British church administrator

Dame Mildred Betty Ridley DBE (10 September 1909 – 1 August 2005) was a leading figure in the life of the Church of England from the 1960s into the 1980s. She served as Third Church Estates Commissioner from 1972 until 1981, the first woman to hold the post.

==Early life==
Ridley was the daughter of Rev. Henry Mosley and his wife Mildred Willis. Her father, was then Rector of Poplar, London. He was in 1919 appointed Bishop of Stepney and, in 1928 Bishop of Southwell. She was educated at the independent North London Collegiate School and at Cheltenham Ladies' College. She married Michael Ridley, her father's chaplain at the age of 19. Michael Ridley became incumbent of parishes in Pimlico and Finchley. He died at an early age in 1953, leaving his widow with four children.

==Women in the church==
Ridley believed that women should be accepted as candidates for Holy Orders. (Her father was at one time chairman of a central Council for Women's Church Work). She took many opportunities to forward this cause. Before her husband died, she was elected to the Anglican Church Assembly and joined the Council for Woman's Work. She played a major part in settling the structures of the Assembly's successor body, the General Synod. For the ten years of its existence, she was at the heart of the new Synod. She served for 25 years on the Central Board of Finance and she was a member "the first woman to be appointed" of the Advisory Council for the Training of the Ministry.

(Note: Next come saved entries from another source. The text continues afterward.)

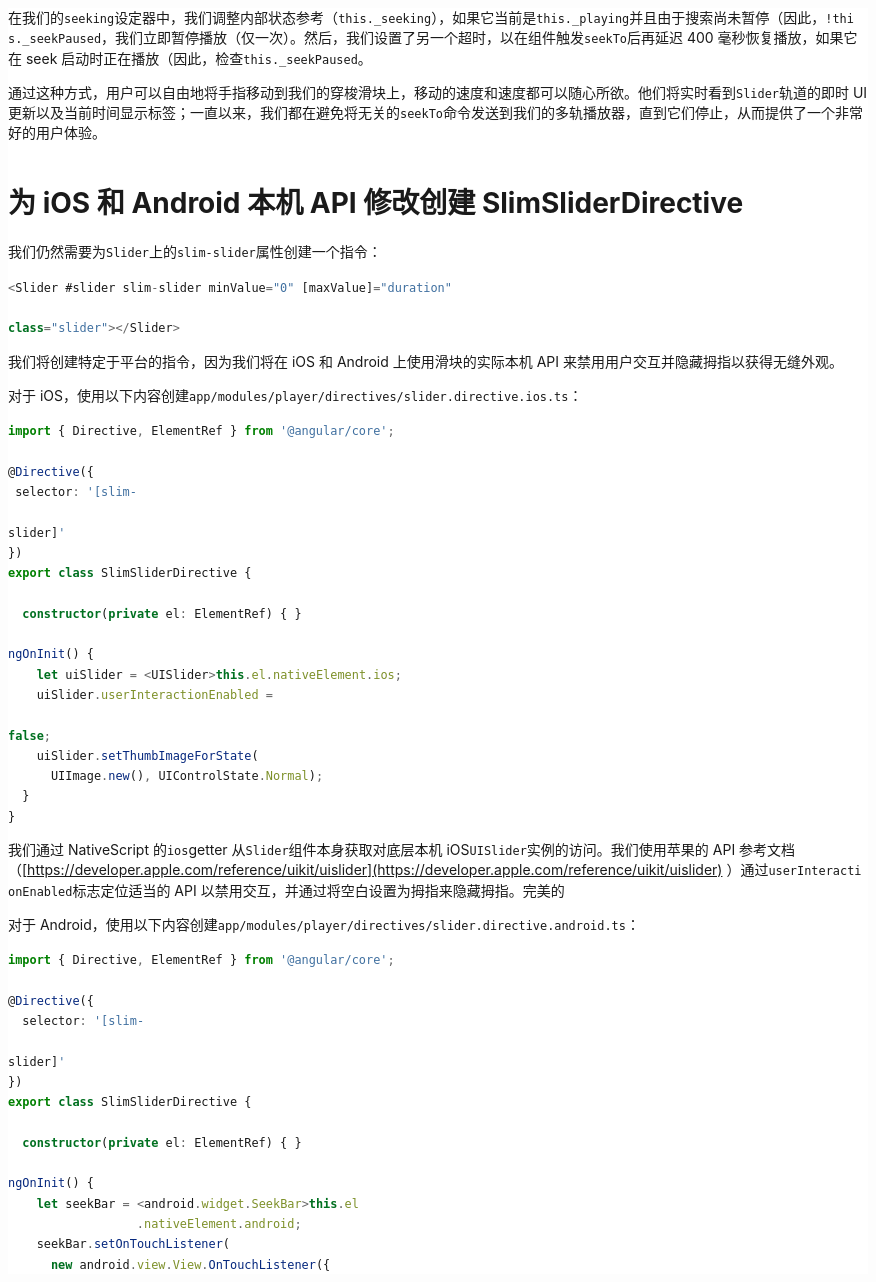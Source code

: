 在我们的`seeking`设定器中，我们调整内部状态参考（`this._seeking`），如果它当前是`this._playing`并且由于搜索尚未暂停（因此，`!this._seekPaused`，我们立即暂停播放（仅一次）。然后，我们设置了另一个超时，以在组件触发`seekTo`后再延迟 400 毫秒恢复播放，如果它在 seek 启动时正在播放（因此，检查`this._seekPaused`。

通过这种方式，用户可以自由地将手指移动到我们的穿梭滑块上，移动的速度和速度都可以随心所欲。他们将实时看到`Slider`轨道的即时 UI 更新以及当前时间显示标签；一直以来，我们都在避免将无关的`seekTo`命令发送到我们的多轨播放器，直到它们停止，从而提供了一个非常好的用户体验。

# 为 iOS 和 Android 本机 API 修改创建 SlimSliderDirective

我们仍然需要为`Slider`上的`slim-slider`属性创建一个指令：

```ts
<Slider #slider slim-slider minValue="0" [maxValue]="duration" 

class="slider"></Slider>
```

我们将创建特定于平台的指令，因为我们将在 iOS 和 Android 上使用滑块的实际本机 API 来禁用用户交互并隐藏拇指以获得无缝外观。

对于 iOS，使用以下内容创建`app/modules/player/directives/slider.directive.ios.ts`：

```ts
import { Directive, ElementRef } from '@angular/core';

@Directive({
 selector: '[slim-

slider]'
})
export class SlimSliderDirective {

  constructor(private el: ElementRef) { } 

ngOnInit() {
    let uiSlider = <UISlider>this.el.nativeElement.ios;
    uiSlider.userInteractionEnabled = 

false;
    uiSlider.setThumbImageForState(
      UIImage.new(), UIControlState.Normal);
  }
}
```

我们通过 NativeScript 的`ios`getter 从`Slider`组件本身获取对底层本机 iOS`UISlider`实例的访问。我们使用苹果的 API 参考文档（[https://developer.apple.com/reference/uikit/uislider](https://developer.apple.com/reference/uikit/uislider) ）通过`userInteractionEnabled`标志定位适当的 API 以禁用交互，并通过将空白设置为拇指来隐藏拇指。完美的

对于 Android，使用以下内容创建`app/modules/player/directives/slider.directive.android.ts`：

```ts
import { Directive, ElementRef } from '@angular/core';

@Directive({
  selector: '[slim-

slider]'
})
export class SlimSliderDirective {

  constructor(private el: ElementRef) { } 

ngOnInit() {
    let seekBar = <android.widget.SeekBar>this.el
                  .nativeElement.android;
    seekBar.setOnTouchListener(
      new android.view.View.OnTouchListener({
```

In 1979, Ridley was a founding member of the Movement for the Ordination of Women. In 1982, she chaired the Crown Appointments Commission that led to the appointment of John Habgood as Archbishop of York.

From 1959 to 1981 she was a Church Commissioner, and active on various committees. In 1972, Archbishop Michael Ramsey appointed her to succeed Sir Hubert Ashton as Third Church Estates Commissioner, the first woman to hold the post, which she held until 1981.

==Other interests==
Ridley was a member of The Bach Choir for most of her adult life and sang under Reginald Jacques and David Willcocks. She also took part in the television programme Evensong, shown in the BBC's Everyman series in December 1992.